In terms of the subject matter and themology of Kristopher Smith's artwork, Dale figures most heavily, appearing in nearly all of Smith's images. Foxglove is also largely present, and a pro D+F theme runs through these images, which feels decidedly appropriate to the general style - the frequent use colored pencil to create a gentle feel to the coloring and shading work, in my opinion, particularly suits this body of work to portrayals of interaction between these two characters.
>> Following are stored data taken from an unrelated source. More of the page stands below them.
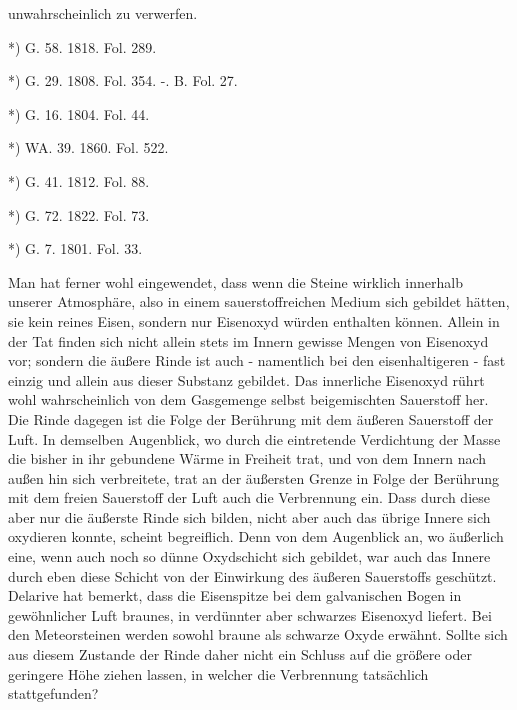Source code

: \documentclass[a4paper, 8pt, oneside, polutonikogreek, german]{article}
\begin{document}
unwahrscheinlich zu verwerfen.

*) G. 58. 1818. Fol. 289.

*) G. 29. 1808. Fol. 354. -. B. Fol. 27.

*) G. 16. 1804. Fol. 44.

*) WA. 39. 1860. Fol. 522.

*) G. 41. 1812. Fol. 88.

*) G. 72. 1822. Fol. 73.

*) G. 7. 1801. Fol. 33.

Man hat ferner wohl eingewendet, dass wenn die Steine wirklich innerhalb unserer Atmosphäre, also in einem sauerstoffreichen Medium sich gebildet hätten, sie kein reines Eisen, sondern nur Eisenoxyd würden enthalten können. Allein in der Tat finden sich nicht allein stets im Innern gewisse Mengen von Eisenoxyd vor; sondern die äußere Rinde ist auch - namentlich bei den eisenhaltigeren - fast einzig und allein aus dieser Substanz gebildet. Das innerliche Eisenoxyd rührt wohl wahrscheinlich von dem Gasgemenge selbst beigemischten Sauerstoff her. Die Rinde dagegen ist die Folge der Berührung mit dem äußeren Sauerstoff der Luft. In demselben Augenblick, wo durch die eintretende Verdichtung der Masse die bisher in ihr gebundene Wärme in Freiheit trat, und von dem Innern nach außen hin sich verbreitete, trat an der äußersten Grenze in Folge der Berührung mit dem freien Sauerstoff der Luft auch die Verbrennung ein. Dass durch diese aber nur die äußerste Rinde sich bilden, nicht aber auch das übrige Innere sich oxydieren konnte, scheint begreiflich. Denn von dem Augenblick an, wo äußerlich eine, wenn auch noch so dünne Oxydschicht sich gebildet, war auch das Innere durch eben diese Schicht von der Einwirkung des äußeren Sauerstoffs geschützt. Delarive hat bemerkt, dass die Eisenspitze bei dem galvanischen Bogen in gewöhnlicher Luft braunes, in verdünnter aber schwarzes Eisenoxyd liefert. Bei den Meteorsteinen werden sowohl braune als schwarze Oxyde erwähnt. Sollte sich aus diesem Zustande der Rinde daher nicht ein Schluss auf die größere oder geringere Höhe ziehen lassen, in welcher die Verbrennung tatsächlich stattgefunden?
\end{document}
Resulting from this, the overall tone of the art that Smith produces definately accentuates and shows off Dale and Foxglove's lightheartedness. In this particular case, I'd say that the right subjects simply seem to have found the right artist, and the results speak for themselves. Even in a few drawings which use dark backgrounds or heavy concealing shadow, the mood they evoke is more a feeling of playful mystique rather than any sense of sinisterness.

The few exceptions to this are a series of three illustrations (to the story "The Day Dale Became Smart") with a more dramatic tone to them.
After reacquainting myself with Kris Smith's work, I found myself travelling back mentally to the early stages of my own writing. His illustrations of "The Day Dale Became Smart" were among the first illustrations done for one of my stories, and I remember the deep appreciation that someone would do such a thing voluntarily. Beyond that, the illustrations truly caught the emotions of the moment, and showed a mastery of form and placement that enhances beyond the medium.

Then I traveled past those illustrations and found the same innate sense of placement mixed with a synergistic feel for balance of light and line. Kris loves to play with light levels, creating a sense of intimacy--particularly in the "night" series of pictures. There's a whispering to them, a hushed quiet that gives one the sense that perhaps we're privy to something we shouldn't be. Yet there's an inviting flavor to it, a magnetic touch that gives one satisfaction in seeing it.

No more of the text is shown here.